HMRC has updated its money laundering guidance for accountancy providers to add a registration concession for 'virtual assistants'.
Virtual assistants are defined by HMRC as entities where no more than 5% of total business turnover applies to accountancy service activities. In other words, virtual assistants are only supposed to have a tangential relationship with accountancy.
The guidance also states that people or organisations fall into the virtual assistant category if the accountancy services provided support the main business activity, rather than being its raison d'être.
For the avoidance of any confusion, the ACCA’s Glenn Collins provided AccountingWEB with a definitive definition of virtual assistants as entities that provide "administrative support and undertake ancillary recordkeeping services.
"Many [virtual assistants] are involved in invoice administration (chasing, issuing and paying) which HMRC recognises may cause confusion from bookkeeping services,” said Collins.
The change is unlikely to impact accountants, noted Collins. “Possibly only if they come across someone that isn’t registered and should be under the rules or are, in fact, exempt.”
For a virtual assistant to claim the concession, HMRC stipulates that their work is reviewed by an accountant or bookkeeper who is registered for money laundering supervision.
Virtual assistants claiming the concession should anticipate a visit from HMRC to ensure the qualifying conditions are actually being met.

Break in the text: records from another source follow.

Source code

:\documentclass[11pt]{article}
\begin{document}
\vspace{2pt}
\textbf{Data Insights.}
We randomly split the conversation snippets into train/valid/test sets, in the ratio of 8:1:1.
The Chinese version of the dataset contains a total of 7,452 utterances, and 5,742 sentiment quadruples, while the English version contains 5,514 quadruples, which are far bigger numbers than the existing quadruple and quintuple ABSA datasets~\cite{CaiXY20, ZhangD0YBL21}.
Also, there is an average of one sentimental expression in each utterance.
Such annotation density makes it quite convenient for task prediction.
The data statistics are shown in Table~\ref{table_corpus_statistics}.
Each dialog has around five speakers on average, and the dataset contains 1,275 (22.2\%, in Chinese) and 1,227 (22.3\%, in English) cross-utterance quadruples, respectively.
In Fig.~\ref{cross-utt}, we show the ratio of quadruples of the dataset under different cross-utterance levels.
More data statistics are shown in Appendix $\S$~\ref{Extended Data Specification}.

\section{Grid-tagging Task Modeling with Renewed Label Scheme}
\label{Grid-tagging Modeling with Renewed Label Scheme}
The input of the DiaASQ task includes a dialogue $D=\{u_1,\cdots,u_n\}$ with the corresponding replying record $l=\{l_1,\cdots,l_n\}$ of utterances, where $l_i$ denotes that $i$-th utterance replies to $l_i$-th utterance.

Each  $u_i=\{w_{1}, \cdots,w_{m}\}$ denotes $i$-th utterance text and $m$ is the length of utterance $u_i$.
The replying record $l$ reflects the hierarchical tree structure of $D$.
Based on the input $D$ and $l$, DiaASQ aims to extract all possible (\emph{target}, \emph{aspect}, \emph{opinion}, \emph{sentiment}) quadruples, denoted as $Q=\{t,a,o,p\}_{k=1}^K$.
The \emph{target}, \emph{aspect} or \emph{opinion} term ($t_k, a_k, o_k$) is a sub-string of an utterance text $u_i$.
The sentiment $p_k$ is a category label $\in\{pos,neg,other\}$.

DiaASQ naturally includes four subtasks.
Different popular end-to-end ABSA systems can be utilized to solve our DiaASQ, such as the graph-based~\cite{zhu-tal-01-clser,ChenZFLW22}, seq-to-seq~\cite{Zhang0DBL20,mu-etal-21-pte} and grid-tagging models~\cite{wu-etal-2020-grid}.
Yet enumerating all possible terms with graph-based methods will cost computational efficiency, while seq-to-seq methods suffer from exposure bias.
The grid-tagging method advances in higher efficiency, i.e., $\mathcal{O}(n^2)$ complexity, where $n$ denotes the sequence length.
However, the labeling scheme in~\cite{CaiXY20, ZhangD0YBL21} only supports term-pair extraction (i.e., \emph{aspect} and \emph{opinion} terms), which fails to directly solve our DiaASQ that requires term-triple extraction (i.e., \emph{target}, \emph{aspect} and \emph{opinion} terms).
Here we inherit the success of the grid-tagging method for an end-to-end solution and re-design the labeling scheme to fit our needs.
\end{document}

The AML crackdown continues
However, the concession is by no means a climbdown by HMRC over its recent AML robustness. Far from it. The department continues to crack down on money laundering non-compliance.
Recent figures from financial services regulator consultancy FSCom Ltd show that HMRC's AML fines increased last year to £2.3m – a 91% rise.

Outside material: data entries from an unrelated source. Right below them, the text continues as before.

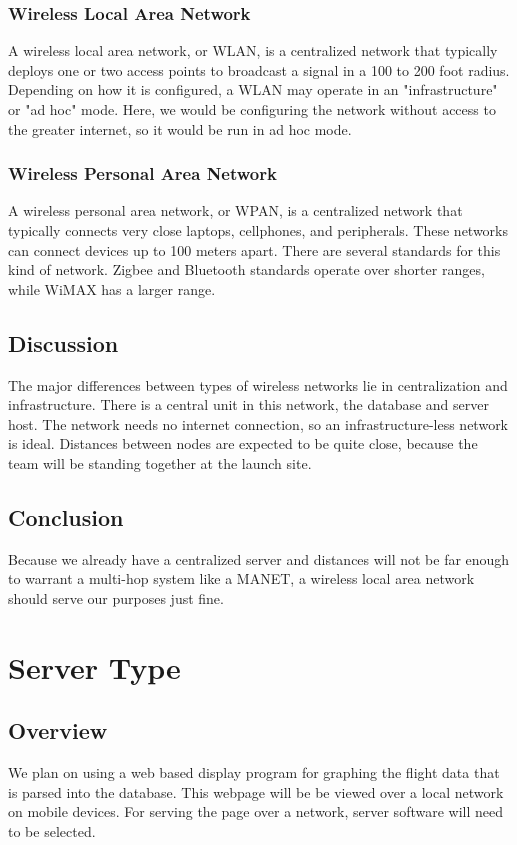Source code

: \documentclass[onecolumn, draftclsnofoot,10pt, compsoc]{IEEEtran}
\begin{document}
\subsubsection{Wireless Local Area Network}
A wireless local area network, or WLAN, is a centralized network that typically deploys one or two access points to broadcast a signal in a 100 to 200 foot radius.\cite{2} 
Depending on how it is configured, a WLAN may operate in an "infrastructure" or "ad hoc" mode.\cite{5} 
Here, we would be configuring the network without access to the greater internet, so it would be run in ad hoc mode.


\subsubsection{Wireless Personal Area Network}
A wireless personal area network, or WPAN, is a centralized network that typically connects very close laptops, cellphones, and peripherals.
These networks can connect devices up to 100 meters apart.
There are several standards for this kind of network.
Zigbee and Bluetooth standards operate over shorter ranges, while WiMAX has a larger range. \cite{5}


\subsection{Discussion}
The major differences between types of wireless networks lie in centralization and infrastructure.
There is a central unit in this network, the database and server host.
The network needs no internet connection, so an infrastructure-less network is ideal.
Distances between nodes are expected to be quite close, because the team will be standing together at the launch site.

\subsection{Conclusion}
Because we already have a centralized server and distances will not be far enough to warrant a multi-hop system like a MANET, a wireless local area network should serve our purposes just fine.


\section{Server Type}

\subsection{Overview}
We plan on using a web based display program for graphing the flight data that is parsed into the database.
This webpage will be be viewed over a local network on mobile devices.
For serving the page over a network, server software will need to be selected.
\end{document}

The average size of the fine rose from £1,310 in 2017 to £3,450 last year; less of an arbitrary hike but more down to HMRC targeting serious breaches.
Accountants under HMRC supervision for AML are likely to already be aware of how the department’s more robust approach to supervision is funded, as existing renewal fees increase this month to £300 per premises.
Lack of enforcement
However, HMRC is not the only regulator under mounting pressure to enforce AML supervision.
The Office of Professional Body Anti Money Laundering Supervision (OPBAS) – a supervisor for the supervisors – used its one-year anniversary to bash the regulators’ lack of enforcement and for having more concern over member retention than scrutiny.
Virtual assistants may not need to sharpen their AML obligations, but accountants in practice now have to address theirs in order to keep the supervisors at bay.
Helpfully, AML expert Richard Simms has provided some practical tips for accountants in an Industry Insight post for the ICPA. Time and resource are essential to AML success, but Simms said that it also takes a willingness not to turn a blind eye to the obvious.
“When you’re considering any AML situation, there’s an imaginary person reviewing your actions and casting an independent eye over your decision making. If you’re questioning your own decision making, ask yourself what the independent person would say?”